# looking for a jam



## fraser (Feb 24, 2007)

hi- id like to do some jamming. not really playing songs, just jamming. i took a break from the real world to work on my playing and finish some recording projects, but have writers block i guess lol. some good jamming would be nice.
will jam with anybody if its logistically possible- i dont drive, needs to be in my area. if you are mobile my place is relatively jam friendly- been at it over 25 years, i play electric, acoustic, slide, bass, and a bit of mandolin and uke. im not genre specific, i can go from fleetwood mac to sabbath, blind willie mctell to alice in chains
- but again, im not into sitting around playing covers- im into the call and response of a good jam.
id go to an open mic but i hate that stuff, your always playing familiar tunes 
and you cant smoke.
lately ive been handing complete non- musicians a bass and telling em to play whatever they want- then trying to jam over that. so, any skill or confidence level is cool. ive given a lot of lessons, so if your a beginner or just a player lacking confidence then we can help each other.
pm me if yur interested please.


----------



## fraser (Feb 24, 2007)

first time i got double posted


----------



## RIFF WRATH (Jan 22, 2007)

Darn
wish you were closer. I could be the idiot on the bass.
good luck
RIFF


----------



## Hamm Guitars (Jan 12, 2007)

I'd be interested in a little fun. The only problem is finding the time to actually do it - my schedule is just stupid lately.


----------



## fraser (Feb 24, 2007)

riff- where are you at? where is four winds?

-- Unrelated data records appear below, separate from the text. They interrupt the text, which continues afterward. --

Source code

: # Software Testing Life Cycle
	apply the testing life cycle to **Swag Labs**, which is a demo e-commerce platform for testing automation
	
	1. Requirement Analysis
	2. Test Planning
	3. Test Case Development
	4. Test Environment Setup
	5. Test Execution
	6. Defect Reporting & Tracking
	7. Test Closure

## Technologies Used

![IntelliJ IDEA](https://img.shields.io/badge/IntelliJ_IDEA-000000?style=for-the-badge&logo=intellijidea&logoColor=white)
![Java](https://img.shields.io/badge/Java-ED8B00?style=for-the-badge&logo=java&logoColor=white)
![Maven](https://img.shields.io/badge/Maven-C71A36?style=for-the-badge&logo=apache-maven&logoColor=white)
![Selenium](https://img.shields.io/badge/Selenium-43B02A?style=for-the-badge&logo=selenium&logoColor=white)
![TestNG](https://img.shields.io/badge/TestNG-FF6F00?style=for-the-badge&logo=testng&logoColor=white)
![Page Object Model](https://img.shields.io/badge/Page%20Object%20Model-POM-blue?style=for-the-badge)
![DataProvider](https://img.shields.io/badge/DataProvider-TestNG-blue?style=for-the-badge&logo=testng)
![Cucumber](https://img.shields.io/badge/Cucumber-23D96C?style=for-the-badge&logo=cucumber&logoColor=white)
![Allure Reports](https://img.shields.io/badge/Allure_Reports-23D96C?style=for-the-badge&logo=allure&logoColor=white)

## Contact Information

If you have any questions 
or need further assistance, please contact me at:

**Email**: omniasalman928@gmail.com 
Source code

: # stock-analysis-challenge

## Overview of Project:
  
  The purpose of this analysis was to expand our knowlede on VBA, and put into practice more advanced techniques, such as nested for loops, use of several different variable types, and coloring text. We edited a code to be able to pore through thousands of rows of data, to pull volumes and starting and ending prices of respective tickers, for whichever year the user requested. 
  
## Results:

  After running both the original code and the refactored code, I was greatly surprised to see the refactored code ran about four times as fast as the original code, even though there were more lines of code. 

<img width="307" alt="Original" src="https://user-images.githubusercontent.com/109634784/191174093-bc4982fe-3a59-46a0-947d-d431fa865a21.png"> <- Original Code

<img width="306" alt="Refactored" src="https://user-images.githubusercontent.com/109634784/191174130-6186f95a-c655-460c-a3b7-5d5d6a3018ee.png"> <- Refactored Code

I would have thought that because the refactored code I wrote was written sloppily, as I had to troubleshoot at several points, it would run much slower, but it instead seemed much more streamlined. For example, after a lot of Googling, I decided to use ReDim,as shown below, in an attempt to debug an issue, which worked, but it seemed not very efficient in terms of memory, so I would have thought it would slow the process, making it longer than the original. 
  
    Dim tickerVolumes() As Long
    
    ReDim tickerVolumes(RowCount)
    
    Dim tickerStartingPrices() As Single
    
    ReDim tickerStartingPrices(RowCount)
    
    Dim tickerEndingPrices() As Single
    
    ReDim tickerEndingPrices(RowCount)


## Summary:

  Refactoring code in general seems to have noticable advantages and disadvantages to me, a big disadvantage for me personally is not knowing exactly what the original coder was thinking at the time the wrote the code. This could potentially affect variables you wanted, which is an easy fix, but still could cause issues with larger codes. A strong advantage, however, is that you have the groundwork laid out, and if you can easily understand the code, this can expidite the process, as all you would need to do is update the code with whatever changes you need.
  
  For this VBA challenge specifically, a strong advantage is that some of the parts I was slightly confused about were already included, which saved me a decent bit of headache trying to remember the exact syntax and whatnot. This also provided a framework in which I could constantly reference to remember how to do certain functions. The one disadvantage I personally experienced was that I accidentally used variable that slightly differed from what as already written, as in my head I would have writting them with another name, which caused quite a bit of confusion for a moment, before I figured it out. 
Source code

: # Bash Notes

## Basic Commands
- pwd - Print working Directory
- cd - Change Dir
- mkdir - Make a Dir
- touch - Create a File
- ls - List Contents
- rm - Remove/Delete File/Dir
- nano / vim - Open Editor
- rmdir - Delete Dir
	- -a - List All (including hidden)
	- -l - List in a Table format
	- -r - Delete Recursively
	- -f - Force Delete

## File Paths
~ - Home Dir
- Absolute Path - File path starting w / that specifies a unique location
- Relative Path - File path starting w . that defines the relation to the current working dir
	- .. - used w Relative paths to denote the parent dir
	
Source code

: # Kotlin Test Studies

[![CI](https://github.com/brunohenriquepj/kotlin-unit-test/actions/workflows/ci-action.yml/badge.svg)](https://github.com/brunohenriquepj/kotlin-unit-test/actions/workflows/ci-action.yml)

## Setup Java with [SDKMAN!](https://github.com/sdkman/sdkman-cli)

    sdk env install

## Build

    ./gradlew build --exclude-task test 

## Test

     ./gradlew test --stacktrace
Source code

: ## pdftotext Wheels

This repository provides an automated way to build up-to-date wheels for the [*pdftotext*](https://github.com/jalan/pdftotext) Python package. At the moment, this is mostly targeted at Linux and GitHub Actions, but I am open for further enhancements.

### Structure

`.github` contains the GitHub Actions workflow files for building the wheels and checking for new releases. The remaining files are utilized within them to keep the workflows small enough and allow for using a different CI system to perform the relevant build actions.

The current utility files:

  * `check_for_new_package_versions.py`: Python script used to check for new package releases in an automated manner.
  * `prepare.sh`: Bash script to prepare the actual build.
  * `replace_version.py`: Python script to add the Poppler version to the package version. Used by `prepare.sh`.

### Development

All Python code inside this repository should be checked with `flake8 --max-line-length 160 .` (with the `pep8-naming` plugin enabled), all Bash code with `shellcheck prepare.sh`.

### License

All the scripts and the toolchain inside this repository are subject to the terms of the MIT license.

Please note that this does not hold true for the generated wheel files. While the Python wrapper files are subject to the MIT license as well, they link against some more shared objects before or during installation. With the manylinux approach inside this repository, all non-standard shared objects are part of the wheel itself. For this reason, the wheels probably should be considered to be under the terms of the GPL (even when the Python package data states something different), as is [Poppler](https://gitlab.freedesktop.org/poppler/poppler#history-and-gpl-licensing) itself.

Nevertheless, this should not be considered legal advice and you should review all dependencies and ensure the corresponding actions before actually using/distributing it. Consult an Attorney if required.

mr.hamm- i know the feeling, i just spent 5 years working like an animal- my schedule is real flexible until may though so anytime man. wanted to talk to you about a pine esquire idea ive got:smile:


----------



## a Pack of Wolves (Sep 5, 2007)

hey buddy

i'm in the hammer and would luv to do some jamming

much of my own playing is based in improv,
and music wise i'm all over the map with influences myself

i'm also a home recordist 
which grew out of being a songwriter (mainly) 
and needed a way top get that 'out there'

main instrument guitar but friggin luv playing bass

i'll p.m. you to


----------



## Guest (Oct 31, 2007)

a Pack of Wolves said:


> ...i'm all over the map with influences myself


Yeah, my fingers have been itchin' to get out there
and jam. Will PM as well.


----------



## RIFF WRATH (Jan 22, 2007)

Fraser
i'm near Elora, Ont.
also would consider my self as an enthusiast, definetly not a player .....yet.
music is becoming a predominate part of my mid life crisis......LOL
cheers
RIFF


----------



## CobaltBlue72 (Jun 3, 2007)

I'm a guitarist/bassist, In Hamilton I'd be open for a jam, I play guitar/bass. i've been playing for 4+ years. and I enjoy improv, in fact my guitar teacher in recent time has mostly just been getting me to be able to improv over anything. PM or Email me, I tend to forget about this forum and not check it for a couple weeks


----------



## NIK0 (Dec 6, 2007)

I would be interested. Live in Mississauga...


----------